Start of EXERCISE MATERIALS

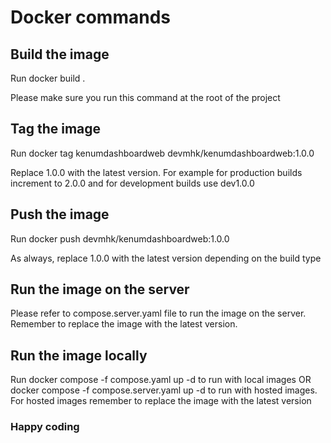 # Docker commands

## Build the image

Run docker build .

Please make sure you run this command at the root of the project

## Tag the image

Run docker tag kenumdashboardweb devmhk/kenumdashboardweb:1.0.0

Replace 1.0.0 with the latest version. For example for production builds increment to 2.0.0 and for development builds use dev1.0.0

## Push the image

Run docker push devmhk/kenumdashboardweb:1.0.0

As always, replace 1.0.0 with the latest version depending on the build type

## Run the image on the server

Please refer to compose.server.yaml file to run the image on the server. Remember to replace the image with the latest version.

## Run the image locally

Run docker compose -f compose.yaml up -d to run with local images
OR docker compose -f compose.server.yaml up -d to run with hosted images. For hosted images remember to replace the image with the latest version

### Happy coding
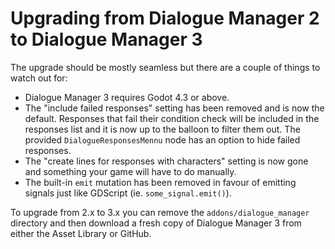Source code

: # Upgrading from Dialogue Manager 2 to Dialogue Manager 3

The upgrade should be mostly seamless but there are a couple of things to watch out for:

- Dialogue Manager 3 requires Godot 4.3 or above.
- The "include failed responses" setting has been removed and is now the default. Responses that fail their condition check will be included in the responses list and it is now up to the balloon to filter them out. The provided `DialogueResponsesMennu` node has an option to hide failed responses.
- The "create lines for responses with characters" setting is now gone and something your game will have to do manually.
- The built-in `emit` mutation has been removed in favour of emitting signals just like GDScript (ie. `some_signal.emit()`).

To upgrade from 2.x to 3.x you can remove the `addons/dialogue_manager` directory and then download a fresh copy of Dialogue Manager 3 from either the Asset Library or GitHub.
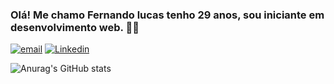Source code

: ### Olá! Me chamo Fernando lucas tenho 29 anos, sou iniciante em desenvolvimento web. 👋😀

[![email](https://img.shields.io/badge/Microsoft_Outlook-0078D4?style=for-the-badge&logo=microsoft-outlook&logoColor=white)](https://outlook.live.com/mail/0/)
[![Linkedin](https://img.shields.io/badge/LinkedIn-0077B5?style=for-the-badge&logo=linkedin&logoColor=white)](https://www.linkedin.com/in/fernando-lucas-santos/)

![Anurag's GitHub stats](https://github-readme-stats.vercel.app/api?username=fernando-dev-web&show_icons=true&theme=dark)
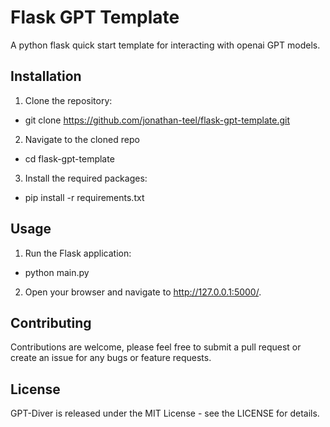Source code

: # Flask GPT Template

A python flask quick start template for interacting with openai GPT models.

## Installation

1. Clone the repository:
- git clone https://github.com/jonathan-teel/flask-gpt-template.git

2. Navigate to the cloned repo
- cd flask-gpt-template

3. Install the required packages:
- pip install -r requirements.txt

## Usage

1. Run the Flask application:
- python main.py

2. Open your browser and navigate to http://127.0.0.1:5000/.

## Contributing

Contributions are welcome, please feel free to submit a pull request or create an issue for any bugs or feature requests.

## License

GPT-Diver is released under the MIT License - see the LICENSE for details.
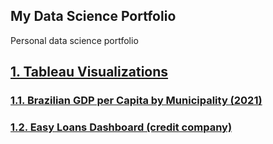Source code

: ## My Data Science Portfolio
Personal data science portfolio

## [1. Tableau Visualizations](https://public.tableau.com/app/profile/yassuhiro.m/vizzes) 

### [1.1. Brazilian GDP per Capita by Municipality (2021)](https://public.tableau.com/views/BrazilianGDPperCapitabyMunicipality2021/BrazilianGDPperCapita-InteractiveDashboard?:language=en-US&:sid=&:redirect=auth&:display_count=n&:origin=viz_share_link)

### [1.2. Easy Loans Dashboard (credit company)](https://public.tableau.com/views/EasyLoansReport_M_Yassuhiro_Iha/Dashboard1?:language=en-US&:sid=&:redirect=auth&:display_count=n&:origin=viz_share_link)


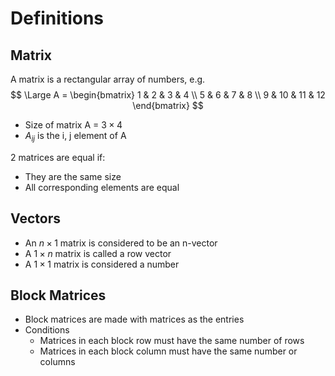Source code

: # Definitions
## Matrix
A matrix is a rectangular array of numbers, e.g.
$$
\Large
A = \begin{bmatrix}
1 & 2 & 3 & 4 \\ 
5 & 6 & 7 & 8 \\ 
9 & 10 & 11 & 12
\end{bmatrix}
$$
- Size of matrix A = $3 \times 4$
- $A_{ij}$ is the i, j element of A

2 matrices are equal if:
- They are the same size
- All corresponding elements are equal
## Vectors
- An $n \times 1$ matrix is considered to be an n-vector
- A $1 \times n$ matrix is called a row vector
- A $1 \times 1$ matrix is considered a number
## Block Matrices
- Block matrices are made with matrices as the entries
- Conditions
	- Matrices in each block row must have the same number of rows
	- Matrices in each block column must have the same number or columns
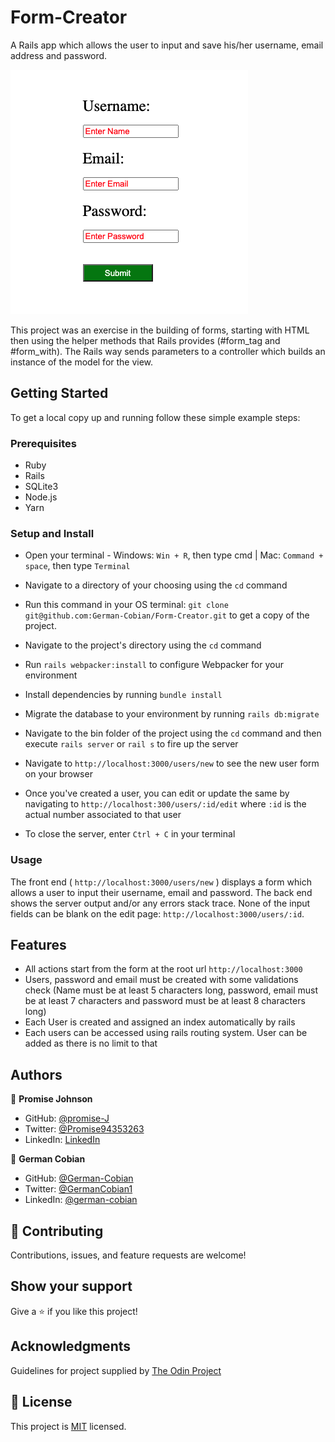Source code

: # Form-Creator

A Rails app which allows the user to input and save his/her username, email address and password.

![Form](/app/assets/images/Form.png?raw=true "Form")

This project was an exercise in the building of forms, starting with HTML then using the helper methods that Rails provides (#form_tag and #form_with). The Rails way sends parameters to a controller which builds an instance of the model for the view.

## Getting Started

To get a local copy up and running follow these simple example steps:

### Prerequisites

* Ruby
* Rails
* SQLite3
* Node.js
* Yarn


### Setup and Install

* Open your terminal - Windows: `Win + R`, then type cmd | Mac: `Command + space`, then type `Terminal`
* Navigate to a directory of your choosing using the `cd` command
* Run this command in your OS terminal: `git clone git@github.com:German-Cobian/Form-Creator.git` to get a copy of the project.
* Navigate to the project's directory using the `cd` command

* Run `rails webpacker:install` to configure Webpacker for your environment
* Install dependencies by running `bundle install`
* Migrate the database to your environment by running `rails db:migrate`
* Navigate to the bin folder of the project using the `cd` command and then execute `rails server` or `rail s` to fire up the server
* Navigate to `http://localhost:3000/users/new` to see the new user form on your browser
* Once you've created a user, you can edit or update the same by navigating to `http://localhost:300/users/:id/edit` where `:id` is the actual number associated to that user
* To close the server, enter `Ctrl + C` in your terminal


### Usage

The front end ( `http://localhost:3000/users/new` ) displays a form which allows a user to input their username, email and password. The back end shows the server output and/or any errors stack trace. None of the input fields can be blank on the edit page: `http://localhost:3000/users/:id`.



## Features
* All actions start from the form at the root url `http://localhost:3000`
* Users, password and email must be created with some validations check (Name must be at least 5 characters long, password, email must be at least 7 characters and password must be at least 8 characters long)
* Each User is created and assigned an index automatically by rails
* Each users can be accessed using rails routing system. User can be added as there is no limit to that


## Authors

👤 **Promise Johnson**

* GitHub: [@promise-J](https://github.com/promise-J)
* Twitter: [@Promise94353263](https://twitter.com/Promise94353263)
* LinkedIn: [LinkedIn](https://www.linkedin.com/in/promise-chiemela)

👤 **German Cobian**

* GitHub: [@German-Cobian](https://github.com/German-Cobian)
* Twitter: [@GermanCobian1](https://twitter.com/GermanCobian1)
* LinkedIn: [@german-cobian](https://www.linkedin.com/in/german-cobian/)


## 🤝 Contributing

Contributions, issues, and feature requests are welcome!


## Show your support

Give a ⭐️ if you like this project!


## Acknowledgments

Guidelines for project supplied by [The Odin Project](https://www.theodinproject.com/lessons/ruby-on-rails-forms)

## 📝 License

This project is [MIT](https://github.com/German-Cobian/Form-Creator/blob/main/LICENSE) licensed.
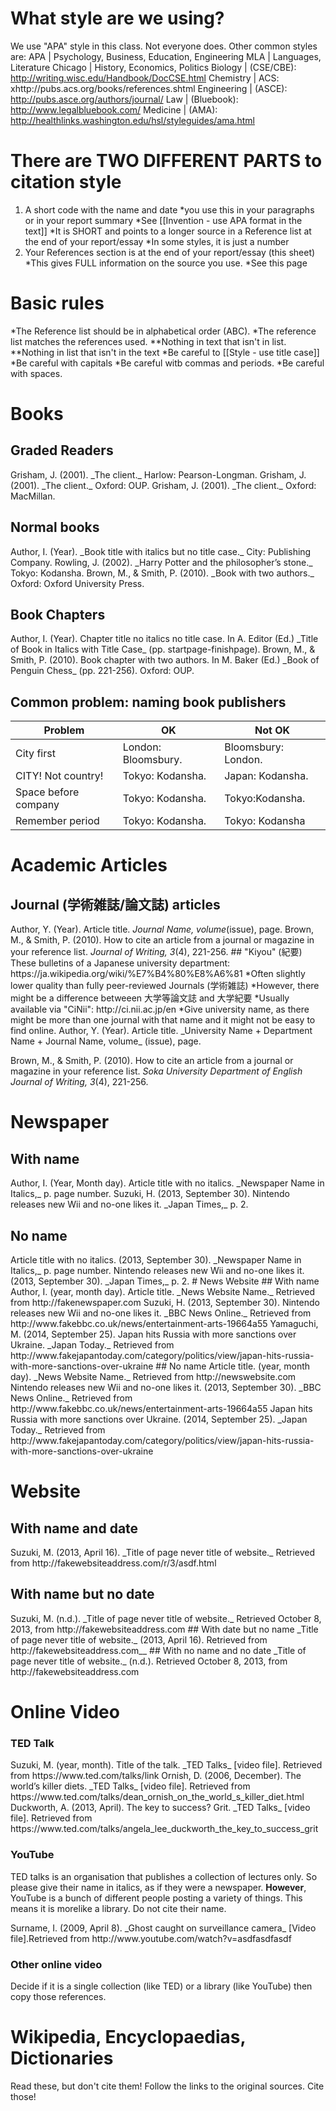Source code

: # What style are we using?
We use "APA" style in this class. Not everyone does. Other common styles are:
APA					| Psychology, Business, Education, Engineering
MLA					| Languages, Literature
Chicago				| History, Economics, Politics
Biology 			| (CSE/CBE): http://writing.wisc.edu/Handbook/DocCSE.html
Chemistry 			| ACS: xhttp://pubs.acs.org/books/references.shtml
Engineering  		| (ASCE): http://pubs.asce.org/authors/journal/
Law 				| (Bluebook): http://www.legalbluebook.com/
Medicine 			| (AMA): http://healthlinks.washington.edu/hsl/styleguides/ama.html

# There are TWO DIFFERENT PARTS to citation style
1) A short code with the name and date
*you use this in your paragraphs or in your report summary
*See [[Invention - use APA format in the text]]
*It is SHORT and points to a longer source in a Reference list at the end of your report/essay
*In some styles, it is just a number
2) Your References section is at the end of your  report/essay (this sheet)
*This gives FULL information on the source you use.
*See this page

# Basic rules
*The Reference list should be in <red>alphabetical order (ABC).</red>
*The reference list matches the references used.
**Nothing in text that isn't in list.
**Nothing in list that isn't in the text
*Be careful to [[Style - use title case]]
*Be careful with capitals
*Be careful witb commas and periods. 
*Be careful with spaces. 


# Books
## Graded Readers
<ref>
Grisham, J. (2001). _The client._ Harlow: Pearson-Longman.
Grisham, J. (2001). _The client._ Oxford: OUP.
Grisham, J. (2001). _The client._ Oxford: MacMillan.
</ref>

## Normal books
<ref>
Author, I. (Year). _Book title with italics but no title case._ City: Publishing Company.
Rowling, J. (2002). _Harry Potter and the philosopher’s stone._ Tokyo: Kodansha.
Brown, M., & Smith, P. (2010). _Book with two authors._ Oxford: Oxford University Press.
</ref>

## Book Chapters
<ref>
Author, I. (Year). Chapter title no italics no title case. In A. Editor (Ed.) _Title of Book in Italics with Title Case_ (pp. startpage-finishpage).
Brown, M., & Smith, P. (2010). Book chapter with two authors. In M. Baker (Ed.) _Book of Penguin Chess_ (pp. 221-256). Oxford: OUP.

 </ref>

## Common problem: naming book publishers
Problem					|OK									|<red>Not OK</red>
------------------------|-----------------------------------|---------------------
City first				|London: Bloomsbury.				|Bloomsbury: London.
CITY! Not country!		|Tokyo: Kodansha.					|Japan: Kodansha.
Space before company	|Tokyo: Kodansha.					|Tokyo:Kodansha.
Remember period 		|Tokyo: Kodansha.					|Tokyo: Kodansha

# Academic Articles
## Journal (学術雑誌/論文誌) articles
<ref>
Author, Y. (Year). Article title. <em>Journal Name, volume</em>(issue), page.
Brown, M., & Smith, P. (2010). How to cite an article from a journal or magazine in your reference list. <em>Journal of Writing, 3</em>(4), 221-256.
</ref>
## "Kiyou" (紀要)
These bulletins of a Japanese university department: https://ja.wikipedia.org/wiki/%E7%B4%80%E8%A6%81
*Often slightly lower quality than fully peer-reviewed Journals (学術雑誌)
*However, there might be a difference betweeen 大学等論文誌 and 大学紀要
*Usually available via "CiNii": http://ci.nii.ac.jp/en
*Give university name, as there might be more than one journal with that name and it might not be easy to find online.

<ref>
Author, Y. (Year). Article title. _University Name + Department Name + Journal Name, volume_ (issue), page.

Brown, M., & Smith, P. (2010). How to cite an article from a journal or magazine in your reference list. <em>Soka University Department of English Journal of Writing, 3</em>(4), 221-256.
</ref>
 


# Newspaper
## With name
<ref>
Author, I. (Year, Month day). Article title with no italics. _Newspaper Name in Italics,_ p. page number.
Suzuki, H. (2013, September 30). Nintendo releases new Wii and no-one likes it. _Japan Times,_ p. 2.
</ref>

## No name
<ref>
Article title with no italics. (2013, September 30). _Newspaper Name in Italics,_ p. page number.
Nintendo releases new Wii and no-one likes it. (2013, September 30). _Japan Times,_ p. 2.
</ref>
# News Website
## With name
<ref>
Author, I. (year, month day). Article title. _News Website Name._ Retrieved from http://fakenewspaper.com
Suzuki, H. (2013, September 30). Nintendo releases new Wii and no-one likes it. _BBC News Online._ Retrieved from http://www.fakebbc.co.uk/news/entertainment-arts-19664a55
Yamaguchi, M. (2014, September 25). Japan hits Russia with more sanctions over Ukraine. _Japan Today._ Retrieved from http://www.fakejapantoday.com/category/politics/view/japan-hits-russia-with-more-sanctions-over-ukraine
</ref>
## No name
<ref>
Article title. (year, month day). _News Website Name._ Retrieved from http://newswebsite.com
Nintendo releases new Wii and no-one likes it. (2013, September 30). _BBC News Online._ Retrieved from http://www.fakebbc.co.uk/news/entertainment-arts-19664a55
Japan hits Russia with more sanctions over Ukraine. (2014, September 25). _Japan Today._ Retrieved from http://www.fakejapantoday.com/category/politics/view/japan-hits-russia-with-more-sanctions-over-ukraine
</ref>

# Website
## With name and date
<ref>
Suzuki, M. (2013, April 16). _Title of page never title of website._ Retrieved from http://fakewebsiteaddress.com/r/3/asdf.html
</ref>

## With name but no date
<ref>
Suzuki, M. (n.d.). _Title of page never title of website._ Retrieved October 8, 2013, from http://fakewebsiteaddress.com
</ref>
## With date but no name
<ref>
_Title of page never title of website._ (2013, April 16). Retrieved from http://fakewebsiteaddress.com__
</ref>
## With no name and no date
<ref>
_Title of page never title of website._ (n.d.). Retrieved October 8, 2013, from http://fakewebsiteaddress.com
</ref>

# Online Video
### TED Talk
<ref>
Suzuki, M. (year, month). Title of the talk. _TED Talks_ [video file]. Retrieved from https://www.ted.com/talks/link
Ornish, D. (2006, December). The world’s killer diets. _TED Talks_ [video file]. Retrieved from https://www.ted.com/talks/dean_ornish_on_the_world_s_killer_diet.html
Duckworth, A. (2013, April). The key to success? Grit. _TED Talks_ [video file]. Retrieved from https://www.ted.com/talks/angela_lee_duckworth_the_key_to_success_grit
</ref>

### YouTube
TED talks is an organisation that publishes a collection of lectures only. So please give their name in italics, as if they were a newspaper. __However__, YouTube is a bunch of different people posting a variety of things. This means it is morelike a library. Do not cite their name.

<ref>
Surname, I. (2009, April 8). _Ghost caught on surveillance camera_ [Video file].Retrieved from http://www.youtube.com/watch?v=asdfasdfasdf
</ref>

### Other online video
Decide if it is a single collection (like TED) or a library (like YouTube) then copy those references.



# Wikipedia, Encyclopaedias, Dictionaries
Read these, but <red>don't cite them! </red>
Follow the links to the original sources. Cite those!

End of EXERCISE MATERIALS

# WORK TO COMPLETE
Among the entries above, locate the line with "- A $1 \times 1$" and the line with "A Rails app". Give those two lines and all lines between them again, exactly, leaving out the pictures.

# REPLY
- A $1 \times 1$ matrix is considered a number
## Block Matrices
- Block matrices are made with matrices as the entries
- Conditions
	- Matrices in each block row must have the same number of rows
	- Matrices in each block column must have the same number or columns
Source code

: # Form-Creator

A Rails app which allows the user to input and save his/her username, email address and password.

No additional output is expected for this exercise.